The Colombian government asked the country’s Congress for $3 billion after the Constitutional Court rejected an extended state of emergency that allowed the government to use special funds to help victims of last year’s excessive rainy season.
Finance Minister Juan Carlos Echeverry asked Congress to allow the government to add the necessary emergency funds to this year’s national budget to be able to finance relief programs for victims, the rebuilding of schools and the reforestation of areas destructed by floods or landslides.
Echeverry asked the lawmakers to prioritize the government plans and to have the extra measures approved between two or three weeks.
Even if Congress approves the extra funds, the amount of help for victim relief and rebuilding will be less than originally planned and some aid programs will have to be canceled, President Juan Manuel Santos said.

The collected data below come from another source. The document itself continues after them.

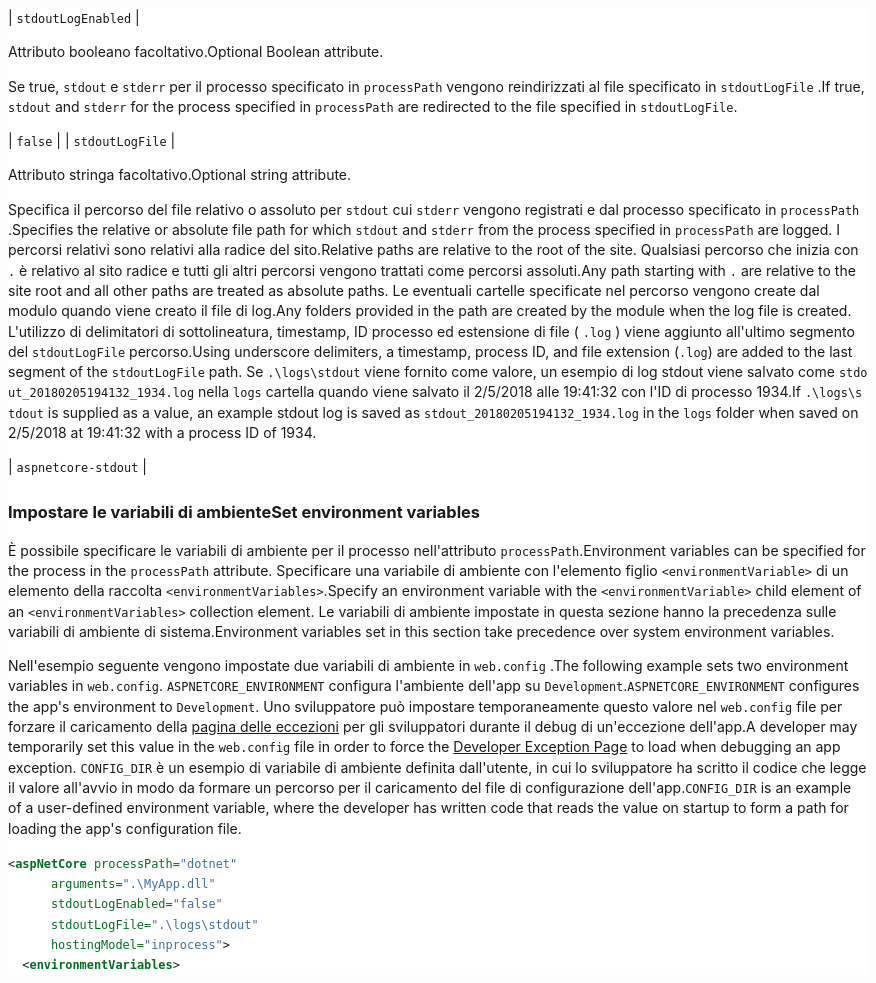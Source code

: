 | `stdoutLogEnabled` | <p><span data-ttu-id="3cfe8-188">Attributo booleano facoltativo.</span><span class="sxs-lookup"><span data-stu-id="3cfe8-188">Optional Boolean attribute.</span></span></p><p><span data-ttu-id="3cfe8-189">Se true, `stdout` e `stderr` per il processo specificato in `processPath` vengono reindirizzati al file specificato in `stdoutLogFile` .</span><span class="sxs-lookup"><span data-stu-id="3cfe8-189">If true, `stdout` and `stderr` for the process specified in `processPath` are redirected to the file specified in `stdoutLogFile`.</span></span></p> | `false` |
| `stdoutLogFile` | <p><span data-ttu-id="3cfe8-190">Attributo stringa facoltativo.</span><span class="sxs-lookup"><span data-stu-id="3cfe8-190">Optional string attribute.</span></span></p><p><span data-ttu-id="3cfe8-191">Specifica il percorso del file relativo o assoluto per `stdout` cui `stderr` vengono registrati e dal processo specificato in `processPath` .</span><span class="sxs-lookup"><span data-stu-id="3cfe8-191">Specifies the relative or absolute file path for which `stdout` and `stderr` from the process specified in `processPath` are logged.</span></span> <span data-ttu-id="3cfe8-192">I percorsi relativi sono relativi alla radice del sito.</span><span class="sxs-lookup"><span data-stu-id="3cfe8-192">Relative paths are relative to the root of the site.</span></span> <span data-ttu-id="3cfe8-193">Qualsiasi percorso che inizia con `.` è relativo al sito radice e tutti gli altri percorsi vengono trattati come percorsi assoluti.</span><span class="sxs-lookup"><span data-stu-id="3cfe8-193">Any path starting with `.` are relative to the site root and all other paths are treated as absolute paths.</span></span> <span data-ttu-id="3cfe8-194">Le eventuali cartelle specificate nel percorso vengono create dal modulo quando viene creato il file di log.</span><span class="sxs-lookup"><span data-stu-id="3cfe8-194">Any folders provided in the path are created by the module when the log file is created.</span></span> <span data-ttu-id="3cfe8-195">L'utilizzo di delimitatori di sottolineatura, timestamp, ID processo ed estensione di file ( `.log` ) viene aggiunto all'ultimo segmento del `stdoutLogFile` percorso.</span><span class="sxs-lookup"><span data-stu-id="3cfe8-195">Using underscore delimiters, a timestamp, process ID, and file extension (`.log`) are added to the last segment of the `stdoutLogFile` path.</span></span> <span data-ttu-id="3cfe8-196">Se `.\logs\stdout` viene fornito come valore, un esempio di log stdout viene salvato come `stdout_20180205194132_1934.log` nella `logs` cartella quando viene salvato il 2/5/2018 alle 19:41:32 con l'ID di processo 1934.</span><span class="sxs-lookup"><span data-stu-id="3cfe8-196">If `.\logs\stdout` is supplied as a value, an example stdout log is saved as `stdout_20180205194132_1934.log` in the `logs` folder when saved on 2/5/2018 at 19:41:32 with a process ID of 1934.</span></span></p> | `aspnetcore-stdout` |

### <a name="set-environment-variables"></a><span data-ttu-id="3cfe8-197">Impostare le variabili di ambiente</span><span class="sxs-lookup"><span data-stu-id="3cfe8-197">Set environment variables</span></span>

<span data-ttu-id="3cfe8-198">È possibile specificare le variabili di ambiente per il processo nell'attributo `processPath`.</span><span class="sxs-lookup"><span data-stu-id="3cfe8-198">Environment variables can be specified for the process in the `processPath` attribute.</span></span> <span data-ttu-id="3cfe8-199">Specificare una variabile di ambiente con l'elemento figlio `<environmentVariable>` di un elemento della raccolta `<environmentVariables>`.</span><span class="sxs-lookup"><span data-stu-id="3cfe8-199">Specify an environment variable with the `<environmentVariable>` child element of an `<environmentVariables>` collection element.</span></span> <span data-ttu-id="3cfe8-200">Le variabili di ambiente impostate in questa sezione hanno la precedenza sulle variabili di ambiente di sistema.</span><span class="sxs-lookup"><span data-stu-id="3cfe8-200">Environment variables set in this section take precedence over system environment variables.</span></span>

<span data-ttu-id="3cfe8-201">Nell'esempio seguente vengono impostate due variabili di ambiente in `web.config` .</span><span class="sxs-lookup"><span data-stu-id="3cfe8-201">The following example sets two environment variables in `web.config`.</span></span> <span data-ttu-id="3cfe8-202">`ASPNETCORE_ENVIRONMENT` configura l'ambiente dell'app su `Development`.</span><span class="sxs-lookup"><span data-stu-id="3cfe8-202">`ASPNETCORE_ENVIRONMENT` configures the app's environment to `Development`.</span></span> <span data-ttu-id="3cfe8-203">Uno sviluppatore può impostare temporaneamente questo valore nel `web.config` file per forzare il caricamento della [pagina delle eccezioni](xref:fundamentals/error-handling) per gli sviluppatori durante il debug di un'eccezione dell'app.</span><span class="sxs-lookup"><span data-stu-id="3cfe8-203">A developer may temporarily set this value in the `web.config` file in order to force the [Developer Exception Page](xref:fundamentals/error-handling) to load when debugging an app exception.</span></span> <span data-ttu-id="3cfe8-204">`CONFIG_DIR` è un esempio di variabile di ambiente definita dall'utente, in cui lo sviluppatore ha scritto il codice che legge il valore all'avvio in modo da formare un percorso per il caricamento del file di configurazione dell'app.</span><span class="sxs-lookup"><span data-stu-id="3cfe8-204">`CONFIG_DIR` is an example of a user-defined environment variable, where the developer has written code that reads the value on startup to form a path for loading the app's configuration file.</span></span>

```xml
<aspNetCore processPath="dotnet"
      arguments=".\MyApp.dll"
      stdoutLogEnabled="false"
      stdoutLogFile=".\logs\stdout"
      hostingModel="inprocess">
  <environmentVariables>
```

“There is going to be some kind of interruption because of what happened in the Constitutional Court, but if we approve these laws quickly we will be able to try to ease the effect of this judicial decision,” Santos was quoted on his website.
The extra funds are part of the government’s “plan B” after its original aid package was rejected by the Constitutional Court.
The court sunk the January extension of a state of emergency declared in December after torrential rains flooded large parts of Colombia and hundreds of people were killed because of extreme weather. The ruling put the brakes on a number of projects the government had already begun to rebuild the country after the torrential rains.